Bringing Medicines to Patients Faster by Imagining What’s Possible with Data Management
Getting effective new drugs to patients quickly is the lifeblood of every pharmaceutical company, and success in the endeavor hinges on analytical capabilities. The issue: as pharma companies grow and evolve, their data—especially R&D data—is often kept within silos created for particular scientists, experiments, or clinical trials. This fragmentation can make it nearly impossible to access and use data for exploratory analysis and decision-making about new medicines.

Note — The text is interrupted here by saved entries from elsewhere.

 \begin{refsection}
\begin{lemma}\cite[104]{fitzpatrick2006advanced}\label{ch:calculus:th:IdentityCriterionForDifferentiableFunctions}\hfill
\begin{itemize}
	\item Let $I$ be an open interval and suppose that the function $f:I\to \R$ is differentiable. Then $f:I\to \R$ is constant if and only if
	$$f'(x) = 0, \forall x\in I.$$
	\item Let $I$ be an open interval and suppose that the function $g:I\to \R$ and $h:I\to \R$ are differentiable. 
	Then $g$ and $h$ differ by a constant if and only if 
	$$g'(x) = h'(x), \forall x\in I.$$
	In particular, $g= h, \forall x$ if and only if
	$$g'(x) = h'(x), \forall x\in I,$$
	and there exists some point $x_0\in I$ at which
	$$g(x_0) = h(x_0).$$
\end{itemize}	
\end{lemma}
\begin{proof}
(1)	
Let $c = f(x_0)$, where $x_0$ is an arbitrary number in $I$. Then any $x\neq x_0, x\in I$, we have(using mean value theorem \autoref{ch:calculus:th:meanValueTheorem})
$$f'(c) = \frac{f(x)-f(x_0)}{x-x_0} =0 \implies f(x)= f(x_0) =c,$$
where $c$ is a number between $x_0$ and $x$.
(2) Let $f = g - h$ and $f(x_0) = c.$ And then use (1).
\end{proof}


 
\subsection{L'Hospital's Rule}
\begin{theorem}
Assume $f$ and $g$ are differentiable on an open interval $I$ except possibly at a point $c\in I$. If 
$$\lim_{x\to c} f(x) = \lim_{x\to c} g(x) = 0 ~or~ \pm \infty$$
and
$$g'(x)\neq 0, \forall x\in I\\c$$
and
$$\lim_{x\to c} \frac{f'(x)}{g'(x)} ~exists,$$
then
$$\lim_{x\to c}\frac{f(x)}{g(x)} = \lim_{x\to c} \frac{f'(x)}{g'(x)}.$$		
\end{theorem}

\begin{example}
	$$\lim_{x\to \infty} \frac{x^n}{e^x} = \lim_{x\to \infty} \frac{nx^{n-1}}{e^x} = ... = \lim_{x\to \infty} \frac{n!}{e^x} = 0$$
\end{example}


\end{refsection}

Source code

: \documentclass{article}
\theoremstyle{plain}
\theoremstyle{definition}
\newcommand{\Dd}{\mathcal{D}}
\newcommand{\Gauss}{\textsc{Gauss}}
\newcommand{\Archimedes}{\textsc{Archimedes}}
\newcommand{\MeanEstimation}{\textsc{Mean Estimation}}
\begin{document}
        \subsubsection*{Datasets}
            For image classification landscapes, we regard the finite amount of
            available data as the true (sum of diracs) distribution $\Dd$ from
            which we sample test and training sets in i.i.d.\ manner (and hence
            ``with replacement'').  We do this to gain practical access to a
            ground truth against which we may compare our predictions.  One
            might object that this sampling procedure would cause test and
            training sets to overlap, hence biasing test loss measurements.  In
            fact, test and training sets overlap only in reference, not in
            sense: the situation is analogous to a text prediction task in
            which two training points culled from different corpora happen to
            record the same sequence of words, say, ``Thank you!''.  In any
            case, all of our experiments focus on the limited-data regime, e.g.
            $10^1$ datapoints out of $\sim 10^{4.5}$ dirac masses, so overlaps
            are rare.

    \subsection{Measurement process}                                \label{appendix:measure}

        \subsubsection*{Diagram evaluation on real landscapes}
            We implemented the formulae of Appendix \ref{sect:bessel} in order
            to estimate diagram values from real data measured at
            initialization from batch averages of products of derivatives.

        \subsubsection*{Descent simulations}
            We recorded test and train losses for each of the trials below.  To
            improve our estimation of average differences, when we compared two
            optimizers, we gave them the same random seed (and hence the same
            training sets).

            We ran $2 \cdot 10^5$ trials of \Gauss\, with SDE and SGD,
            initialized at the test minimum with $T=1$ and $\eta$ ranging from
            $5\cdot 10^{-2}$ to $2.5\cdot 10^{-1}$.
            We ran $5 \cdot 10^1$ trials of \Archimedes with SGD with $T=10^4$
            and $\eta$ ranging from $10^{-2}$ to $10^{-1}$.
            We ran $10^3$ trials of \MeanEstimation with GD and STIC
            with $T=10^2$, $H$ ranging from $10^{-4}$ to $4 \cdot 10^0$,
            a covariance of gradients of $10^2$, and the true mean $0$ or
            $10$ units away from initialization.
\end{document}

But imagine what would be possible if pharmaceutical firms could provide analytics-ready data across all of R&D, not just within departmental silos, in a timely manner. One leading pharmaceutical company did just that. The organization transformed its R&D organization through data unification, improving decision-making about new medicines, and ultimately bringing medicines to patients faster.
Setting Priorities
The biggest hurdle in the transformation was integrating diverse data. But first, to determine where to start, the R&D data team identified more than 20 use cases for what scientists wanted to answer with the unified data. The team then narrowed the field down to 10 based on the greatest value, importance to driving key decisions, and role in addressing important scientific questions.
They also analyzed what other companies in the industry were doing with data to hone their priorities. They found that the largest group of firms concentrated on real world evidence (RWE) from sources such as patient electronic health records, claim databases, biobanks, and personal health devices. Another group focused on clinical trial data. A third emphasized DNA sequencing data. As part of its transformation, the company wanted to incorporate all three of these types of data in a holistic way.
Finding a Scalable, Fast Approach to Data Management
Once the priorities were set, it was time to begin the daunting task of data harmonization.The company had over 30 billion records that needed to be integrated into a single output format that could be leveraged by analysts.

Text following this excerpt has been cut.